### Work item:
Show each line from the records below in which the word "bigl" occurs.

### Input material:
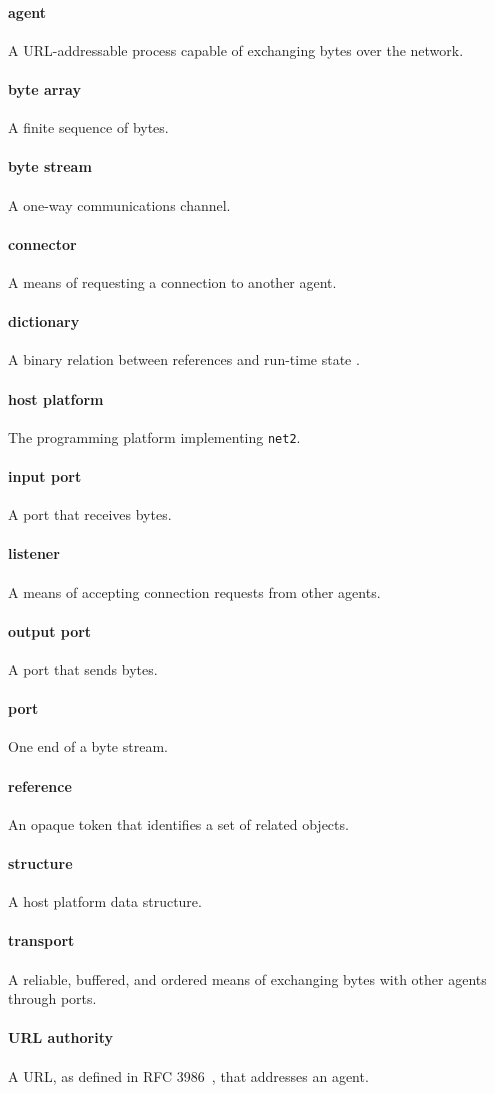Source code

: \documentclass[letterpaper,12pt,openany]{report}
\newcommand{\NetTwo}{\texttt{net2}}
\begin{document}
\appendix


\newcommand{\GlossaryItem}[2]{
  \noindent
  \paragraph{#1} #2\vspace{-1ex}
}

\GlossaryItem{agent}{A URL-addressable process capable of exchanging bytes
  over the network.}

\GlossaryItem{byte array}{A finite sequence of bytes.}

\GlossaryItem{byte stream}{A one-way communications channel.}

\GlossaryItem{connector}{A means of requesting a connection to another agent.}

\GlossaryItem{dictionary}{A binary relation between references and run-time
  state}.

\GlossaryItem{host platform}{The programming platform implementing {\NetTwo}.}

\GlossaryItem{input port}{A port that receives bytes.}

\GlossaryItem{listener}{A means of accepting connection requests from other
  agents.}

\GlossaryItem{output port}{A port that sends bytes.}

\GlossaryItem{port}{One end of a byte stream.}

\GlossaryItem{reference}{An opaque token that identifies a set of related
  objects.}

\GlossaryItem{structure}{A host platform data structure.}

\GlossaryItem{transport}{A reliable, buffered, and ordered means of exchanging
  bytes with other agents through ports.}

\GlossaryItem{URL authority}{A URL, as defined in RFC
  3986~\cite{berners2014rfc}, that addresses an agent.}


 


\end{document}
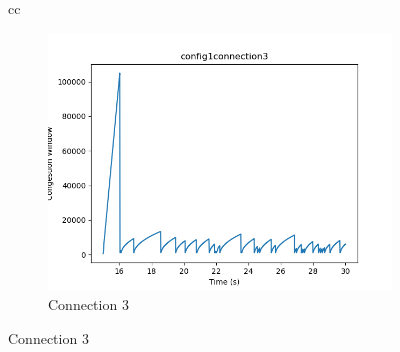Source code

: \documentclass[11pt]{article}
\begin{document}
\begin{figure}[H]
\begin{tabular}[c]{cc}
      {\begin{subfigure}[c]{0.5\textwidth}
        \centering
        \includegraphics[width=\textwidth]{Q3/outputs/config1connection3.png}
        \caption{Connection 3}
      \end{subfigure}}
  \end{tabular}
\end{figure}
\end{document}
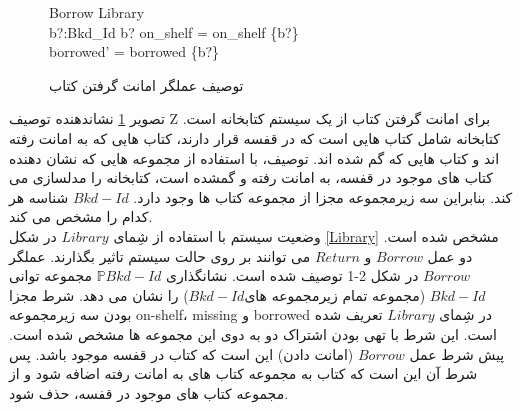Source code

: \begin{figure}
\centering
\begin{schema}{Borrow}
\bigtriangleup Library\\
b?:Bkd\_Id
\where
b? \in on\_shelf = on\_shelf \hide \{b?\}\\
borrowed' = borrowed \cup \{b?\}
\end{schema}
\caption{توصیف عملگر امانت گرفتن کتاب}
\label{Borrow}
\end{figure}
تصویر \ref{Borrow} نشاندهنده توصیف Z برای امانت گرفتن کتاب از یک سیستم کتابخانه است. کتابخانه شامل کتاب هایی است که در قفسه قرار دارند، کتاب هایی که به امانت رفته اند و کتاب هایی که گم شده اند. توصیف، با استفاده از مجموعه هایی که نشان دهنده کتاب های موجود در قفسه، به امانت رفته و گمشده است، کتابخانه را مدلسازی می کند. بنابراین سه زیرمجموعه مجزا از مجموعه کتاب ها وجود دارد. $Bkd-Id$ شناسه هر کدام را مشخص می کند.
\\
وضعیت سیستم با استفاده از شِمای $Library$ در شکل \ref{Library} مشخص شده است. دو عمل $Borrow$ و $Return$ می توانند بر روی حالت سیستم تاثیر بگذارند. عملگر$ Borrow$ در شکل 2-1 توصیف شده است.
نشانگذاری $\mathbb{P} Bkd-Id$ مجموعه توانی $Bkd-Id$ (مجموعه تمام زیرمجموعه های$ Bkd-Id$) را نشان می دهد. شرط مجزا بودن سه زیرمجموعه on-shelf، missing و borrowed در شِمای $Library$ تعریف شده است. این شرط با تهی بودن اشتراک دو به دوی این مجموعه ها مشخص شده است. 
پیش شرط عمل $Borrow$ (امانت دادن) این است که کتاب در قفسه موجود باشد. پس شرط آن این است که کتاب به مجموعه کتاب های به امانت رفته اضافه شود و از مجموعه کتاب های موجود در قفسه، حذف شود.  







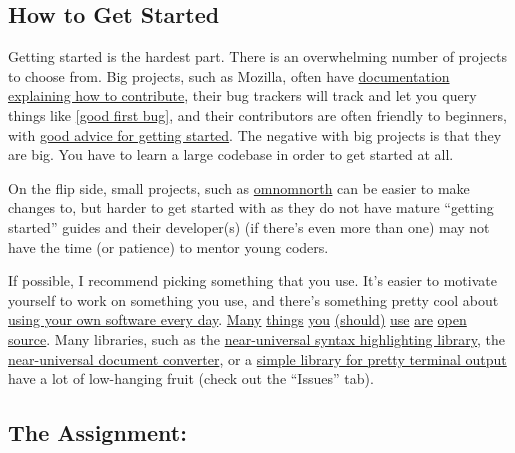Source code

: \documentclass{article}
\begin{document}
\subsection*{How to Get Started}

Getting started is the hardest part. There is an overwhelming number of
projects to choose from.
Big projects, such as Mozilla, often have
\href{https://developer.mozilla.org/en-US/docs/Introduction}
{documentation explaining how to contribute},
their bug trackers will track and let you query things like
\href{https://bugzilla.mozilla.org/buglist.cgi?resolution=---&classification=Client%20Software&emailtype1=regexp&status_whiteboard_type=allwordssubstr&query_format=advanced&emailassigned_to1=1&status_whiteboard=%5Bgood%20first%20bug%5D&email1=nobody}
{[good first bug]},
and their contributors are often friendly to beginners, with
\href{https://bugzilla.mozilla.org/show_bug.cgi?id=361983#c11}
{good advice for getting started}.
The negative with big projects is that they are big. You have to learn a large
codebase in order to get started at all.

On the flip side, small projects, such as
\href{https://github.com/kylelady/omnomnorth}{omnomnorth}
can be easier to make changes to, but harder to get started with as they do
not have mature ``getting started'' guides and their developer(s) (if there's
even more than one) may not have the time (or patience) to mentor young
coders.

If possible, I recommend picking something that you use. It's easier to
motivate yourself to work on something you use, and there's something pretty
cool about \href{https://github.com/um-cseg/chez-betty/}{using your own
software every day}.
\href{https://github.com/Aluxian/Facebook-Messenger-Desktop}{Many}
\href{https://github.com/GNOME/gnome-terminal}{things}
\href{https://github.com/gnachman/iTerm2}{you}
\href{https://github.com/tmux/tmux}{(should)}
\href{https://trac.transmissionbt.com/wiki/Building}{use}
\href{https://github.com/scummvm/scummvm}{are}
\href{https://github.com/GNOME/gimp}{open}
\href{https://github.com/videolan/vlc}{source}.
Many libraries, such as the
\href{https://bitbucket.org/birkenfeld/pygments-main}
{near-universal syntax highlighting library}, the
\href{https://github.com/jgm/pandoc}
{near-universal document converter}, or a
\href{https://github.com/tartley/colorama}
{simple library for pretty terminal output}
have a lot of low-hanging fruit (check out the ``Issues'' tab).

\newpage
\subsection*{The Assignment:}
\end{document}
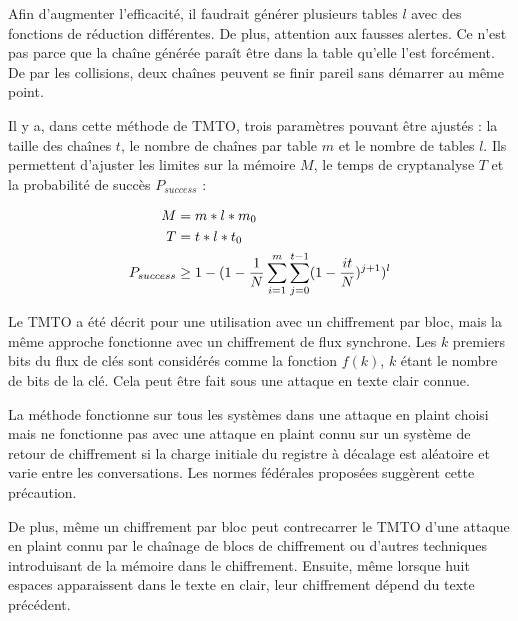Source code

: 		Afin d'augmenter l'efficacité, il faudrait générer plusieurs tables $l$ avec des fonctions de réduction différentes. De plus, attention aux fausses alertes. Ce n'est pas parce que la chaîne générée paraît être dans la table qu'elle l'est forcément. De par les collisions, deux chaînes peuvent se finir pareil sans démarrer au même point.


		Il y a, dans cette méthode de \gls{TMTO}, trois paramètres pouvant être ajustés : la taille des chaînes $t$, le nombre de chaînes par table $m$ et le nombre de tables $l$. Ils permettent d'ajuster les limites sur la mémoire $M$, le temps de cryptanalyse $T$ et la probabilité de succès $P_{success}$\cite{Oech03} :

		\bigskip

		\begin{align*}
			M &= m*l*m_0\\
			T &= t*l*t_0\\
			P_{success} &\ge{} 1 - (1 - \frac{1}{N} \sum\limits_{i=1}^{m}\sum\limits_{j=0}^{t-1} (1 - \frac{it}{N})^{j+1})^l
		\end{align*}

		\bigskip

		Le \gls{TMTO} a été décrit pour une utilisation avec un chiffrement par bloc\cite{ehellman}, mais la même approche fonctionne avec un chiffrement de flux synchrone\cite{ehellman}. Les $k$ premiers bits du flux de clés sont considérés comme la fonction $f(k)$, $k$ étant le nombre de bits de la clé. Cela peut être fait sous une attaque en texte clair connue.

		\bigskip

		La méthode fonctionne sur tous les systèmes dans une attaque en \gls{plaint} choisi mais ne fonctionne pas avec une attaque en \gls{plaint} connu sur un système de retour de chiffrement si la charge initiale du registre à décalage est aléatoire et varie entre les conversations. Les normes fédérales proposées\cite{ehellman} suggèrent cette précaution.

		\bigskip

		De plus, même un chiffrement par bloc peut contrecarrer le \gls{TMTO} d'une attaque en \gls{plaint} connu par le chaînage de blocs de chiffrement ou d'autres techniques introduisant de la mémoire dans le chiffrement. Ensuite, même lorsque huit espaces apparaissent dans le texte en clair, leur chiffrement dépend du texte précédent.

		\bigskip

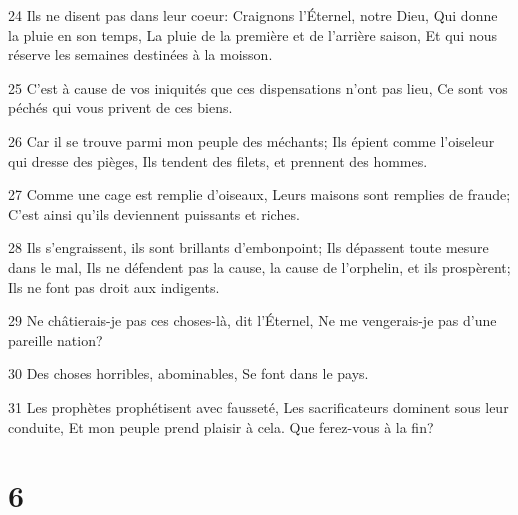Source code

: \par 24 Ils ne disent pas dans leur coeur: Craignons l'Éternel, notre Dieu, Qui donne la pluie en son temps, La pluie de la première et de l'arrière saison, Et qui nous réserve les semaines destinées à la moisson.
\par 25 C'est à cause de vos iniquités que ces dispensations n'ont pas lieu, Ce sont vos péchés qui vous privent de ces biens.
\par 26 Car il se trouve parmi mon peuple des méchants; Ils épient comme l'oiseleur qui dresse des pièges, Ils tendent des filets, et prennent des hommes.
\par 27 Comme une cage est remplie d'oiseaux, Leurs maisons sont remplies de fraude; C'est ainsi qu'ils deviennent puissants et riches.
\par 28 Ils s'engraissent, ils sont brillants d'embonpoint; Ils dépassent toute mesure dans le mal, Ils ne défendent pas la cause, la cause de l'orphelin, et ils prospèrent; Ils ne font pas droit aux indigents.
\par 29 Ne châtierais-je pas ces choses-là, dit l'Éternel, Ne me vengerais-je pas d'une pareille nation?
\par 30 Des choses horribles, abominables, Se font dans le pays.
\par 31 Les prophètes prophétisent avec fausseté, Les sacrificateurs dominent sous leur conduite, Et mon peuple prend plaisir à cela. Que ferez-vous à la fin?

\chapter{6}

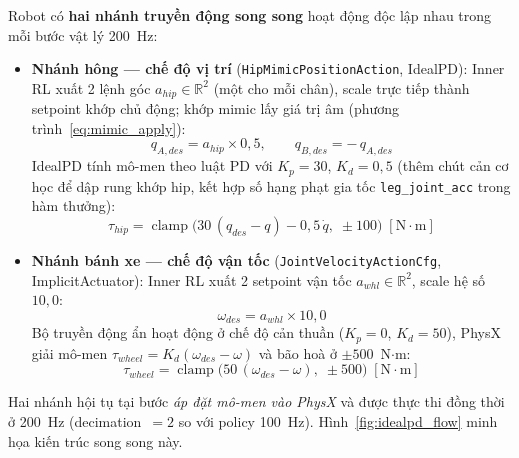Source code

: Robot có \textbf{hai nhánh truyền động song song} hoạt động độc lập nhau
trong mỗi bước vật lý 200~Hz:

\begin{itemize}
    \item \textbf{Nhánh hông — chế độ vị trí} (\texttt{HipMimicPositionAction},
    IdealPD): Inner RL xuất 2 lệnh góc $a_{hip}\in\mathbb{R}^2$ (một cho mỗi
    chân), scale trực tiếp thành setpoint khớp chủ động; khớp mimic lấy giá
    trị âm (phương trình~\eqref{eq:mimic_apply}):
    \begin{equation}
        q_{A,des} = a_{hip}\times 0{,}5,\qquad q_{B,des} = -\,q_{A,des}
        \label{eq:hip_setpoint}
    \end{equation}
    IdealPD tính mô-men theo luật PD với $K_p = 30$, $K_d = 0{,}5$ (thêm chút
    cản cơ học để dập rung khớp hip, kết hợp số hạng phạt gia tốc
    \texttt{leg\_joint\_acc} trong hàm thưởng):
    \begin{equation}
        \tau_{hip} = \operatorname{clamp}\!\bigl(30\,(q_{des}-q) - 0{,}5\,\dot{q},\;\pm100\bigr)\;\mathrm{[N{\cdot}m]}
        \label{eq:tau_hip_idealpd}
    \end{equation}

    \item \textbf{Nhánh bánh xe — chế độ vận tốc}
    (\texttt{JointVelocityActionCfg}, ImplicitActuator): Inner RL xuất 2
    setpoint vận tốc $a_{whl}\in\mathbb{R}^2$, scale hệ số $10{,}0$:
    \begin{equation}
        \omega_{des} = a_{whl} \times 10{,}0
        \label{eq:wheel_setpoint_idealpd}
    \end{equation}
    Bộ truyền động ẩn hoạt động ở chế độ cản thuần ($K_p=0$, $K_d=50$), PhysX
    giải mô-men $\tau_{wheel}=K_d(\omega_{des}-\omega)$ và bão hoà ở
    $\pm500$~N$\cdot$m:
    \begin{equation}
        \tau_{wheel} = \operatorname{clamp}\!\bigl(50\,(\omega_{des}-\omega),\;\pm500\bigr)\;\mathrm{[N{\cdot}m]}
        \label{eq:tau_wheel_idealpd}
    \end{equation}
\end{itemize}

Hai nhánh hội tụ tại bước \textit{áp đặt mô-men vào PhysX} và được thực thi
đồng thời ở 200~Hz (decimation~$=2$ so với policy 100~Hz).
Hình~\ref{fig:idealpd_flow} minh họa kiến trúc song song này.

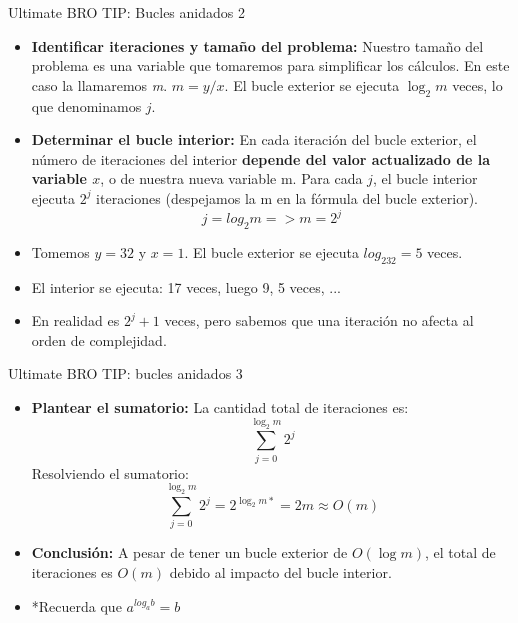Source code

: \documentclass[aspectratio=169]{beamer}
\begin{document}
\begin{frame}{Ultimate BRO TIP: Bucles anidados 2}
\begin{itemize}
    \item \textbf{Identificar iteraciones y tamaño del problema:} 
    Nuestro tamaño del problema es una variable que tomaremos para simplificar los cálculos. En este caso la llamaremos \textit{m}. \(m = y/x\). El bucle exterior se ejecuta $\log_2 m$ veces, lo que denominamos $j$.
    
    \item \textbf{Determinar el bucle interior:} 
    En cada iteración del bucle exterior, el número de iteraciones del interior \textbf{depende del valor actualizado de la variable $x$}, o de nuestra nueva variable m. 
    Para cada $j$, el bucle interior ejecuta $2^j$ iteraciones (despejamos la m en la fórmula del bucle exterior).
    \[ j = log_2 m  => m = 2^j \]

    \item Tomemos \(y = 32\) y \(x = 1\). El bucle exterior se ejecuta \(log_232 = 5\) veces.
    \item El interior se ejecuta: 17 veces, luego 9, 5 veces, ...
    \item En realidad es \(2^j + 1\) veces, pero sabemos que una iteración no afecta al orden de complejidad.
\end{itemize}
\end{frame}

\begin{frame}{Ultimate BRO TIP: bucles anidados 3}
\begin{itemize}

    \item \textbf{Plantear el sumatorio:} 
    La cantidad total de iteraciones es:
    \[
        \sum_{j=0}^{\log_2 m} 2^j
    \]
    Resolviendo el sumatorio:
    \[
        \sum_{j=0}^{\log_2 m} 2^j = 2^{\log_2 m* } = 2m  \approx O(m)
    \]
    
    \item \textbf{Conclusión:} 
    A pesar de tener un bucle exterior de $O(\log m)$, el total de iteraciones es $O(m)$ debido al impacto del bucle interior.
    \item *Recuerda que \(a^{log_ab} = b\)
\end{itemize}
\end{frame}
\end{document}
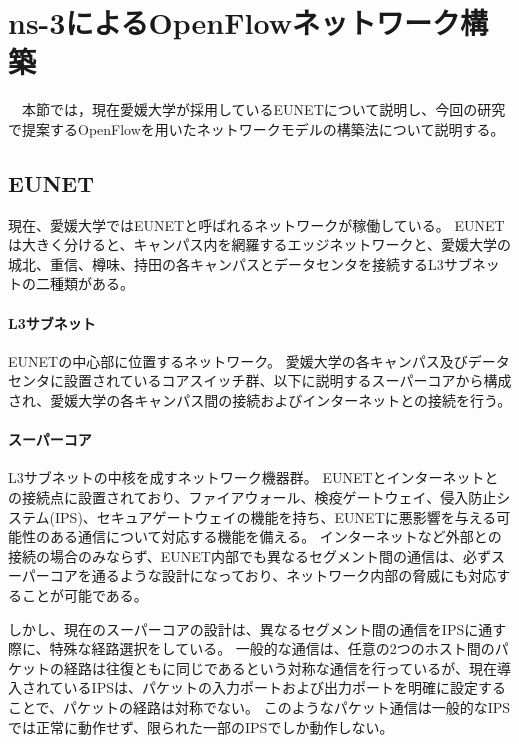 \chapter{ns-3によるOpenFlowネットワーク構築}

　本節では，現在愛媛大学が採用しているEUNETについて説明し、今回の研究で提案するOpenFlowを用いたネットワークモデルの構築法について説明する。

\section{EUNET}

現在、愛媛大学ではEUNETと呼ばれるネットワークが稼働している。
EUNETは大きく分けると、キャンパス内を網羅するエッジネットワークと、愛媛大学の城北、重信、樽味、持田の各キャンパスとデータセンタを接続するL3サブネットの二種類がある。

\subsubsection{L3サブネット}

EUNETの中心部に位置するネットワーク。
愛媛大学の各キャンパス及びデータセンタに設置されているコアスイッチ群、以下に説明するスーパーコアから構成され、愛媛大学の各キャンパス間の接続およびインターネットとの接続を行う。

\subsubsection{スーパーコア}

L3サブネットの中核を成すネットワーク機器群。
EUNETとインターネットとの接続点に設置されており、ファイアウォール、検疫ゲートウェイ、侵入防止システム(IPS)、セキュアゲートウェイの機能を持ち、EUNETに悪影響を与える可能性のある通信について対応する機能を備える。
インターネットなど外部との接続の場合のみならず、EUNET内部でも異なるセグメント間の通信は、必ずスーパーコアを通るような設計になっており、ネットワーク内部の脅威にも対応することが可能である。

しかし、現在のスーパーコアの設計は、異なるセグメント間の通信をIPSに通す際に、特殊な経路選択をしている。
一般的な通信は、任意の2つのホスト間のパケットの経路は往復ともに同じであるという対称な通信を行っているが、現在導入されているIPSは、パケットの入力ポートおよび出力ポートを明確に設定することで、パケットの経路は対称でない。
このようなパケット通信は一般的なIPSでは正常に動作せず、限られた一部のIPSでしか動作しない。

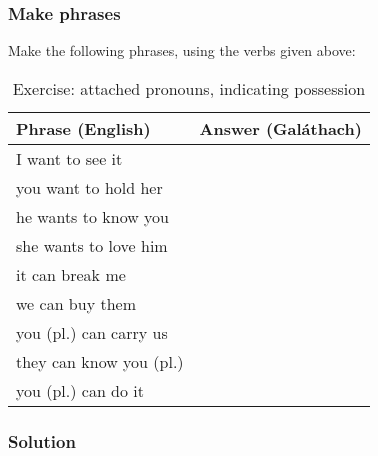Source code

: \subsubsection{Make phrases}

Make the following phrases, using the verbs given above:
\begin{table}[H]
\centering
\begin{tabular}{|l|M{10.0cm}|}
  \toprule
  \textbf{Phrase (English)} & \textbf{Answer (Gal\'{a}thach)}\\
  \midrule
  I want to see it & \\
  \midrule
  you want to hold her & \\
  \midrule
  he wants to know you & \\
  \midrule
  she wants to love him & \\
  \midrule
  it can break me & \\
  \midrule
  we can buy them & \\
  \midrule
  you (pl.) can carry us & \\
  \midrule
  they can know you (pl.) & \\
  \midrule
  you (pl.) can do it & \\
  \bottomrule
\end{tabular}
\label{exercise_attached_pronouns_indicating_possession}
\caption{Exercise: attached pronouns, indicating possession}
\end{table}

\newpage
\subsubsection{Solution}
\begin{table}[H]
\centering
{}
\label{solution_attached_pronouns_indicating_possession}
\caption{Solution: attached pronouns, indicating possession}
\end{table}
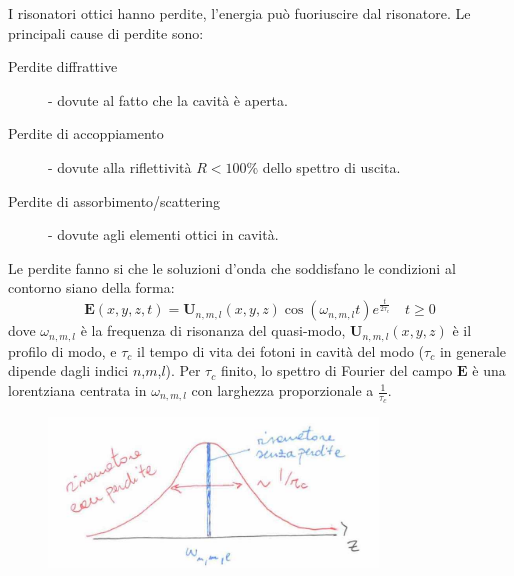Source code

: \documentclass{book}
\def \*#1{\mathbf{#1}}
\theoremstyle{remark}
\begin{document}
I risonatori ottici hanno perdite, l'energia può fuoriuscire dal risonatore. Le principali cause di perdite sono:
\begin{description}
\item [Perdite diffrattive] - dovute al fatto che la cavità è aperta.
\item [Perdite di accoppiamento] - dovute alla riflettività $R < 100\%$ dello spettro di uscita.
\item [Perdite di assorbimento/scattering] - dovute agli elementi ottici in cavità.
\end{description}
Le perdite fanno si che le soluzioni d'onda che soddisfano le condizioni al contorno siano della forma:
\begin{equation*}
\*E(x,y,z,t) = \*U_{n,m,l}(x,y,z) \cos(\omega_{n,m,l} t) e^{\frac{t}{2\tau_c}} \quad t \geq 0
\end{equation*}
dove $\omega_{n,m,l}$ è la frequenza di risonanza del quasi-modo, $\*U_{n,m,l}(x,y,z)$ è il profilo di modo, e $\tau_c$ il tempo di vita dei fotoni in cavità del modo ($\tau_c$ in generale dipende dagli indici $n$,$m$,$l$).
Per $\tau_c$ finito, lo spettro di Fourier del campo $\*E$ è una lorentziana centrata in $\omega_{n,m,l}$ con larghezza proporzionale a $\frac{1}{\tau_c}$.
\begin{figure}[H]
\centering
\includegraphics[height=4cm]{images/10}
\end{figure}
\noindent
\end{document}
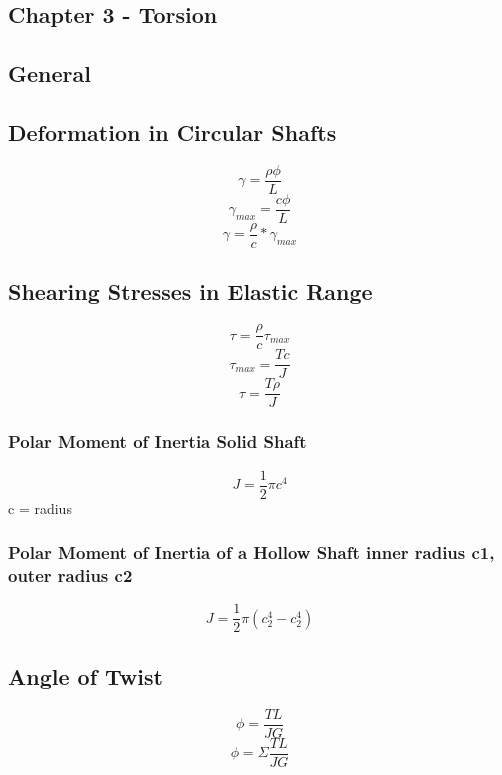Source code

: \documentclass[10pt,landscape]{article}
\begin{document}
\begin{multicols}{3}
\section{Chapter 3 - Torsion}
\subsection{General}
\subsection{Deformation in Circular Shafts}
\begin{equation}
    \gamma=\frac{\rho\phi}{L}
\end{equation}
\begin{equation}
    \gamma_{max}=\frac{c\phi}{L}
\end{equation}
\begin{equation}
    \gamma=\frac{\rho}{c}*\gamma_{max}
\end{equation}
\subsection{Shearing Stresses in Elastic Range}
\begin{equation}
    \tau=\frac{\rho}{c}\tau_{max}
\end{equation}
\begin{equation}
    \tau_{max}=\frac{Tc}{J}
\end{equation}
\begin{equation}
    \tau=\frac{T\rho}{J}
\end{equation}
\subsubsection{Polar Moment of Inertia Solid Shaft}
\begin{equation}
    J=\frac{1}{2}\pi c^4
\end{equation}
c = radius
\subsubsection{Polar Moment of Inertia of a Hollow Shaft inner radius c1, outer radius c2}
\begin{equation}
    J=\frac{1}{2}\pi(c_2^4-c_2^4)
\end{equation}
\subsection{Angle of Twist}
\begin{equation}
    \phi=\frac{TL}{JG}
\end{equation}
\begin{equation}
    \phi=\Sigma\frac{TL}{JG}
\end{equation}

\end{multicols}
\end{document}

### Solved problem:
        \tau_{hip} = \operatorname{clamp}\!\bigl(30\,(q_{des}-q) - 0{,}5\,\dot{q},\;\pm100\bigr)\;\mathrm{[N{\cdot}m]}
        \tau_{wheel} = \operatorname{clamp}\!\bigl(50\,(\omega_{des}-\omega),\;\pm500\bigr)\;\mathrm{[N{\cdot}m]}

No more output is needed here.